Latin Hypercube Sampling (LHS)#

To prevent clustering or undersampling of specific regions in the probability space, LHS is a simple alternative to enhance the space-filling properties of the sampling scheme first established by McKay et al. (2000).

To draw \(n\) independent samples from a number of \(d\)-dimensional parameters a matrix \(\Pi\) is constructed with

\[\pi_{ij} = \frac{p_{ij} - u}{n}\]

where \(P\) is a \(d \times n\) matrix of randomly perturbed integers \(p_{ij} \in \mathbb{N}, {1,...,n}\) and u is uniform random number \(u \in [0,1]\).
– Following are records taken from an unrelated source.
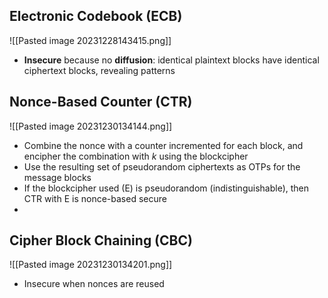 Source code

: ## Electronic Codebook (ECB)
![[Pasted image 20231228143415.png]]
- **Insecure** because no **diffusion**: identical plaintext blocks have identical ciphertext blocks, revealing patterns

## Nonce-Based Counter (CTR)
![[Pasted image 20231230134144.png]]
- Combine the nonce with a counter incremented for each block, and encipher the combination with $k$ using the blockcipher 
- Use the resulting set of pseudorandom ciphertexts as OTPs for the message blocks
- If the blockcipher used (E) is pseudorandom (indistinguishable), then CTR with E is nonce-based secure
- 

## Cipher Block Chaining (CBC)
![[Pasted image 20231230134201.png]]
- Insecure when nonces are reused
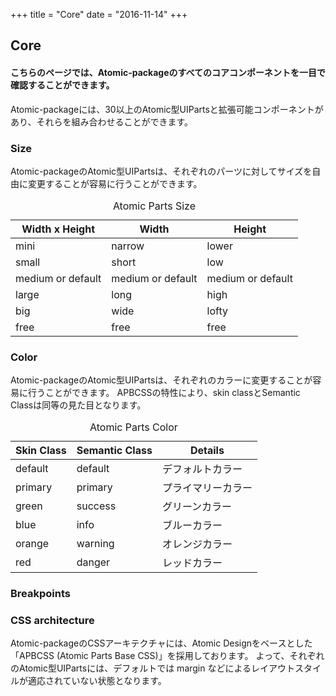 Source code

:+++
title = "Core"
date = "2016-11-14"
+++

## Core

#### こちらのページでは、Atomic-packageのすべてのコアコンポーネントを一目で確認することができます。

Atomic-packageには、30以上のAtomic型UIPartsと拡張可能コンポーネントがあり、それらを組み合わせることができます。


### Size

Atomic-packageのAtomic型UIPartsは、それぞれのパーツに対してサイズを自由に変更することが容易に行うことができます。

<div>
<table class="table">
  <caption>Atomic Parts Size</caption>
  <thead>
      <tr>
        <th>Width x Height</th>
        <th>Width</th>
        <th>Height</th>
      </tr>
  </thead>
  <tbody>
    <tr>
      <td>mini</td>
      <td>narrow</td>
      <td>lower</td>
    </tr>
    <tr>
      <td>small</td>
      <td>short</td>
      <td>low</td>
    </tr>
    <tr>
      <td>medium or default</td>
      <td>medium or default</td>
      <td>medium or default</td>
    </tr>
    <tr>
      <td>large</td>
      <td>long</td>
      <td>high</td>
    </tr>
    <tr>
      <td>big</td>
      <td>wide</td>
      <td>lofty</td>
    </tr>
    <tr>
      <td>free</td>
      <td>free</td>
      <td>free</td>
    </tr>
  </tbody>
</table>
</div>

### Color

Atomic-packageのAtomic型UIPartsは、それぞれのカラーに変更することが容易に行うことができます。
APBCSSの特性により、skin classとSemantic Classは同等の見た目となります。

<table class="table">
  <caption>Atomic Parts Color</caption>
  <thead>
      <tr>
        <th>Skin Class</th>
        <th>Semantic Class</th>
        <th>Details</th>
      </tr>
  </thead>
  <tbody>
    <tr>
      <td>default</td>
      <td>default</td>
      <td>デフォルトカラー</td>
    </tr>
    <tr>
      <td>primary</td>
      <td>primary</td>
      <td>プライマリーカラー</td>
    </tr>
    <tr>
      <td>green</td>
      <td>success</td>
      <td>グリーンカラー</td>
    </tr>
    <tr>
      <td>blue</td>
      <td>info</td>
      <td>ブルーカラー</td>
    </tr>
    <tr>
      <td>orange</td>
      <td>warning</td>
      <td>オレンジカラー</td>
    </tr>
    <tr>
      <td>red</td>
      <td>danger</td>
      <td>レッドカラー</td>
    </tr>
  </tbody>
</table>



### Breakpoints



### CSS architecture

Atomic-packageのCSSアーキテクチャには、Atomic Designをベースとした「APBCSS (Atomic Parts Base CSS)」を採用しております。
よって、それぞれのAtomic型UIPartsには、デフォルトでは margin などによるレイアウトスタイルが適応されていない状態となります。


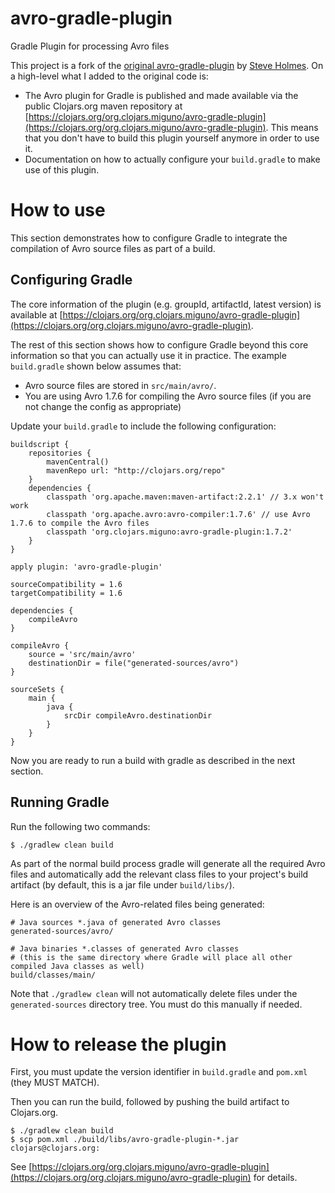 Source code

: avro-gradle-plugin
==================

Gradle Plugin for processing Avro files

This project is a fork of the [original avro-gradle-plugin](https://github.com/iamsteveholmes/avro-gradle-plugin) by
[Steve Holmes](https://github.com/iamsteveholmes).  On a high-level what I added to the original code is:

* The Avro plugin for Gradle is published and made available via the public Clojars.org maven repository
  at [https://clojars.org/org.clojars.miguno/avro-gradle-plugin](https://clojars.org/org.clojars.miguno/avro-gradle-plugin).
  This means that you don't have to build this plugin yourself anymore in order to use it.
* Documentation on how to actually configure your ``build.gradle`` to make use of this plugin.


# How to use

This section demonstrates how to configure Gradle to integrate the compilation of Avro source files as part of a build.


## Configuring Gradle

The core information of the plugin (e.g. groupId, artifactId, latest version) is available at
[https://clojars.org/org.clojars.miguno/avro-gradle-plugin](https://clojars.org/org.clojars.miguno/avro-gradle-plugin).

The rest of this section shows how to configure Gradle beyond this core information so that you can actually use it in
practice.  The example ``build.gradle`` shown below assumes that:

* Avro source files are stored in ``src/main/avro/``.
* You are using Avro 1.7.6 for compiling the Avro source files (if you are not change the config as appropriate)

Update your ``build.gradle`` to include the following configuration:

    buildscript {
        repositories {
            mavenCentral()
            mavenRepo url: "http://clojars.org/repo"
        }
        dependencies {
            classpath 'org.apache.maven:maven-artifact:2.2.1' // 3.x won't work
            classpath 'org.apache.avro:avro-compiler:1.7.6' // use Avro 1.7.6 to compile the Avro files
            classpath 'org.clojars.miguno:avro-gradle-plugin:1.7.2'
        }
    }

    apply plugin: 'avro-gradle-plugin'

    sourceCompatibility = 1.6
    targetCompatibility = 1.6

    dependencies {
        compileAvro
    }

    compileAvro {
        source = 'src/main/avro'
        destinationDir = file("generated-sources/avro")
    }

    sourceSets {
        main {
            java {
                srcDir compileAvro.destinationDir
            }
        }
    }

Now you are ready to run a build with gradle as described in the next section.


## Running Gradle

Run the following two commands:

    $ ./gradlew clean build

As part of the normal build process gradle will generate all the required Avro files and automatically add the relevant
class files to your project's build artifact (by default, this is a jar file under ``build/libs/``).

Here is an overview of the Avro-related files being generated:

    # Java sources *.java of generated Avro classes
    generated-sources/avro/

    # Java binaries *.classes of generated Avro classes
    # (this is the same directory where Gradle will place all other compiled Java classes as well)
    build/classes/main/

Note that ``./gradlew clean`` will not automatically delete files under the ``generated-sources`` directory tree.  You
must do this manually if needed.


# How to release the plugin

First, you must update the version identifier in ``build.gradle`` and ``pom.xml`` (they MUST MATCH).

Then you can run the build, followed by pushing the build artifact to Clojars.org.

    $ ./gradlew clean build
    $ scp pom.xml ./build/libs/avro-gradle-plugin-*.jar clojars@clojars.org:

See [https://clojars.org/org.clojars.miguno/avro-gradle-plugin](https://clojars.org/org.clojars.miguno/avro-gradle-plugin)
for details.
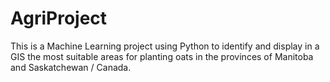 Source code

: # AgriProject
This is a Machine Learning project using Python to identify and display in a GIS the most suitable areas for planting oats in the provinces of Manitoba and Saskatchewan / Canada.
LHS Designs can further be improved upon, since the pseudo-random sampling procedure can lead to samples with high spurious correlation and the space filling capability in itself leaves room for improvement, some optimization criteria have been found to be adequate for compensating the initial designs shortcomings.

Optimization Criteria of LHS designs#

Spearman Rank Correlation#

For a sample size of \(n\) the scores of each variable are converted to their Ranks \(rg_{X_i}\) the Spearman Rank Correlation Coefficient is then the Pearson Correlation Coefficient applied to the rank variables \(rg_{X_i}\):

\[r_s = \rho_{rg_{X_i}, rg_{X_j}} = \frac{cov(rg_{X_i}, rg_{X_j})}{\sigma_{rg_{X_i}} \sigma_{rg_{X_i}}}\]

where \(\rho\) is the pearson correlation coefficient, \(\sigma\) is the standard deviation and \(cov\) is the covariance of the rank variables.

Maximum-Minimal-Distance#

For creating a so called maximin distance design that maximizes the minimum inter-site distance, proposed by Johnson et al. (1990).

\[\min_{1 \leqslant i, j \leqslant n, i \neq j} d(x_i,x_j),\]

where \(d\) is the distance between two samples \(x_i\) and \(x_j\) and \(n\) is the number of samples in a sample design.

\[d(x_i,x_j) = d_{i,j} = [ \sum_{k=1}^{m}|x_{i,k} - x_{j,k}| ^ t]^\frac{1}{t}, t \in {1,2}\]

There is however a more elegant way of computing this optimization criterion as shown by Morris and Mitchell (1995), called the \(\varphi_P\) criterion.

\[\min\varphi_P \quad \text{subject to} \quad \varphi_P = [ \sum_{k = 1} ^ {s} J_id_i ^ p]^\frac{1}{p},\]

where \(s\) is the number of distinct distances, \(J\) is an vector of indices of the distances and \(p\) is an integer. With a very large \(p\) this criterion is equivalent to the maximin criterion

LHS with enhanced stochastic evolutionary algorithm (ESE)#

To achieve optimized designs with a more stable method and possibly quicker then by simply evaluating the criteria over a number of repetitions pygpc can use an ESE for achieving sufficient \(\varphi_P\)-value. This algorithm is more appealing in its efficacy and proves to decrease the samples for a stable recovery by over 10% for dense high dimensional functions. This method originated from Jin et al. (2005).

Example#

In order to create a grid of sampling points, we have to define the random parameters and create a gpc object.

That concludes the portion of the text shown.